The war split Russia. Society. Families.
My mother and I were always on the same side. My brother was not. For fifteen years, he hadn’t spoken to me because I was part of the Liberal Party, a bad influence that could damage his career. He stood guard over the regime. We stayed connected only through my mother.
Then, on the fifth day of the war, he quit his job, his high salary, and his respected position in state security.
“I don’t know how I could look into my son’s eyes if I stay,” and he added, “I think Lena should leave Russia.”
Later, we learned that my cousin had signed a contract and went to the war voluntarily. Whether there was any pressure or not, we will never know.
His mother called different offices to get any information about her son. But the doors were deaf to a mother’s tears.
“You should be proud! He is a hero.”
“But I just want to talk to him. To see him. Why can’t I?” she asked men in expensive suits.
They answered her with cold silence. Then with shame.
“It’s not the time to be selfish. Your country needs him!”
Her little boy with fair curls did not belong to her anymore; he was ripped out of her embrace to stain his hair with blood.
She pounded the pavements, went from door to door until finally, someone told her the city in Ukraine where he was. She took all her money and went there.
They met briefly. He smiled like nothing happened.
“Don’t cry, Mum, everything will be fine. I will just drive. Logistics. It is not dangerous. And they pay good money. I will buy you a new coat soon.”
He spoke casually about his new job, as if it were a promotion.
“Mother, we will soon start living!”
Her eyes sparkled at the numbers. It sounded like a chance for a decent life, but she did not ask what the price of that money was.
“I would never make such money in freedom,” he blurted out, like the war had become his prison.
She came back with a calm heart and called my mother.
My mother listened in silence.
“She sounded like she was inside a dream,” she said to me later.
I was in Vietnam. In my voluntary exile. Safe. Far from the war. I tried not to watch the news. I focused on building another life. I wanted to leave Russia behind.
But …
“Ruslan died.”
“Why am I so numb?” I asked, surprised by my coldness. I felt shame that I could not shed a tear.
I strained my memory to see his beautiful smile, but I could not remember it.
I opened VK, Russian Facebook, and read our messages to wake myself.
It was hard to believe he would never write to me again.
He came into my life later, when I was already an adult. I was trying to reconnect with relatives. My mother introduced me to her side of the family. We didn’t have a chance to meet often. We lived so far from each other. And now we would never meet again.
He no longer existed.
Only our messages stayed, where I had asked about his mother, his sister, told him about my life, sent kisses and hugs. He always said everything was fine. Only complained about his sister, who was a lazy student.

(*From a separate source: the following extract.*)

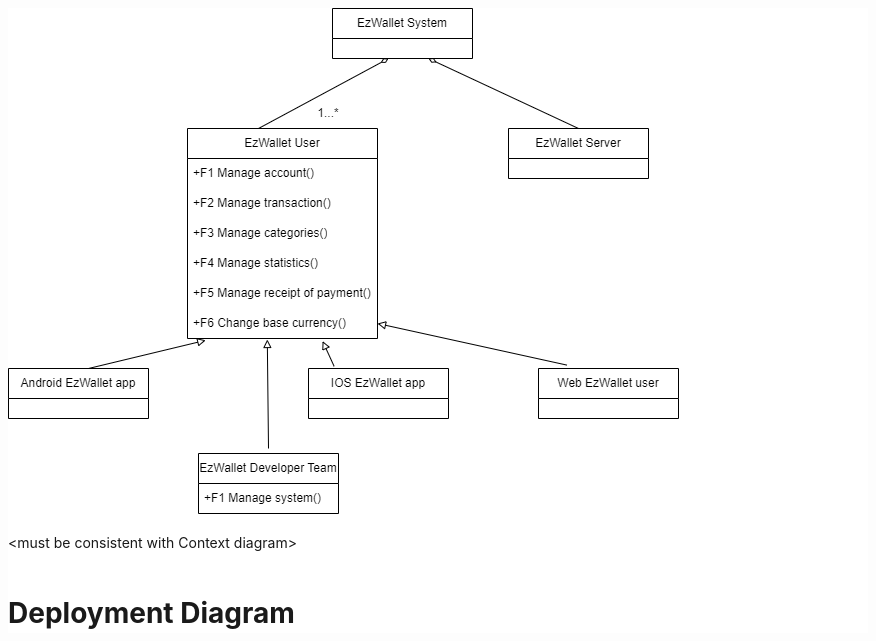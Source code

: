 ![System Design](code/images/system_design_v2.png)

\<must be consistent with Context diagram>

# Deployment Diagram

“The bird chirped that you are going to marry!”
“Ha-ha, I need to fix the relationship first. I don’t want a divorce. But she does.”
“No need to rush.”
“We’ve been together three years, but we live like a cat and a dog.”
“Quarrels are okay, if not every day.”
“We fight for domination. Now we haven’t spoken for two days.”
“That’s how we live, in silence.”
We talked about the weather and family. He asked how to get a passport, wanted to travel, and see beautiful places.
But he did not. And now he never will.
“You know, I’m afraid to fly. Planes crash.”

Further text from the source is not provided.